[Records from a dataset]
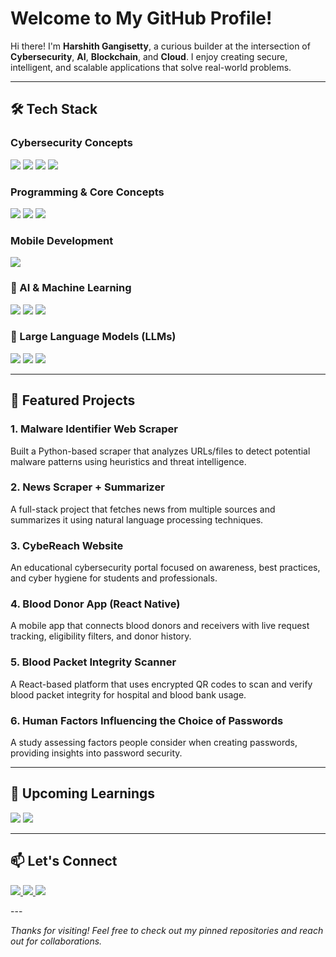 # Welcome to My GitHub Profile!

Hi there! I'm **Harshith Gangisetty**, a curious builder at the intersection of **Cybersecurity**, **AI**, **Blockchain**, and **Cloud**. I enjoy creating secure, intelligent, and scalable applications that solve real-world problems.

---

## 🛠 Tech Stack

### Cybersecurity Concepts
<p align="left">
  <img src="https://img.shields.io/badge/Network%20Security-283593?style=for-the-badge&logo=fortinet&logoColor=white" />
  <img src="https://img.shields.io/badge/Vulnerability%20Assessment-FFA000?style=for-the-badge&logo=nmap&logoColor=white" />
  <img src="https://img.shields.io/badge/Ethical%20Hacking-Pen%20Testing-critical?style=for-the-badge&logo=hackerone&logoColor=white" />
  <img src="https://img.shields.io/badge/Secure%20Coding-007ACC?style=for-the-badge&logo=visual-studio&logoColor=white" />
</p>

### Programming & Core Concepts
<p align="left">
  <img src="https://img.shields.io/badge/OOP-FF4081?style=for-the-badge&logo=objectscript&logoColor=white" />
  <img src="https://img.shields.io/badge/Python-3776AB?style=for-the-badge&logo=python&logoColor=white" />
  <img src="https://img.shields.io/badge/JavaScript-F7DF1E?style=for-the-badge&logo=javascript&logoColor=black" />
</p>

### Mobile Development
<p align="left">
  <img src="https://img.shields.io/badge/React%20Native-61DAFB?style=for-the-badge&logo=react&logoColor=black" />
</p>

### 🤖 AI & Machine Learning
<p align="left">
  <img src="https://img.shields.io/badge/Machine%20Learning-FF6F00?style=for-the-badge&logo=mlflow&logoColor=white" />
  <img src="https://img.shields.io/badge/Deep%20Learning-FF0000?style=for-the-badge&logo=pytorch&logoColor=white" />
  <img src="https://img.shields.io/badge/TensorFlow-FF6F00?style=for-the-badge&logo=tensorflow&logoColor=white" />
</p>

### 🧠 Large Language Models (LLMs)
<p align="left">
  <img src="https://img.shields.io/badge/GPT-005571?style=for-the-badge&logo=openai&logoColor=white" />
  <img src="https://img.shields.io/badge/BERT-1F425F?style=for-the-badge&logo=google&logoColor=white" />
  <img src="https://img.shields.io/badge/LLaMA-FF4500?style=for-the-badge&logo=meta&logoColor=white" />
</p>

---

## 🚀 Featured Projects

### 1. **Malware Identifier Web Scraper**
Built a Python-based scraper that analyzes URLs/files to detect potential malware patterns using heuristics and threat intelligence.

### 2. **News Scraper + Summarizer**
A full-stack project that fetches news from multiple sources and summarizes it using natural language processing techniques.

### 3. **CybeReach Website**
An educational cybersecurity portal focused on awareness, best practices, and cyber hygiene for students and professionals.

### 4. **Blood Donor App (React Native)**
A mobile app that connects blood donors and receivers with live request tracking, eligibility filters, and donor history.

### 5. **Blood Packet Integrity Scanner**
A React-based platform that uses encrypted QR codes to scan and verify blood packet integrity for hospital and blood bank usage.

### 6. **Human Factors Influencing the Choice of Passwords**
A study assessing factors people consider when creating passwords, providing insights into password security.

---

## 🚧 Upcoming Learnings

<p align="left">
  <img src="https://img.shields.io/badge/Blockchain-F7931A?style=for-the-badge&logo=ethereum&logoColor=white" />
  <img src="https://img.shields.io/badge/Cloud%20Computing-4285F4?style=for-the-badge&logo=google-cloud&logoColor=white" />
</p>

---

## 📫 Let's Connect

<p align="left">
  <a href="https://github.com/Harshith1201" target="_blank">
    <img src="https://img.shields.io/badge/GitHub-181717?style=for-the-badge&logo=github&logoColor=white" />
  </a>
  <a href="https://www.linkedin.com/in/harshith-gangisetty-10071524a/" target="_blank">
    <img src="https://img.shields.io/badge/LinkedIn-0077B5?style=for-the-badge&logo=linkedin&logoColor=white" />
  </a>
  <a href="mailto:harshithgangisetty@gmail.com">
    <img src="https://img.shields.io/badge/Email-D14836?style=for-the-badge&logo=gmail&logoColor=white" />
  </a>
</p>
---

_Thanks for visiting! Feel free to check out my pinned repositories and reach out for collaborations._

§ **BRIEF**
The lines above that include "google" should each be listed.

§ **RESULT OF THIS TASK**
  <img src="https://img.shields.io/badge/BERT-1F425F?style=for-the-badge&logo=google&logoColor=white" />
  <img src="https://img.shields.io/badge/Cloud%20Computing-4285F4?style=for-the-badge&logo=google-cloud&logoColor=white" />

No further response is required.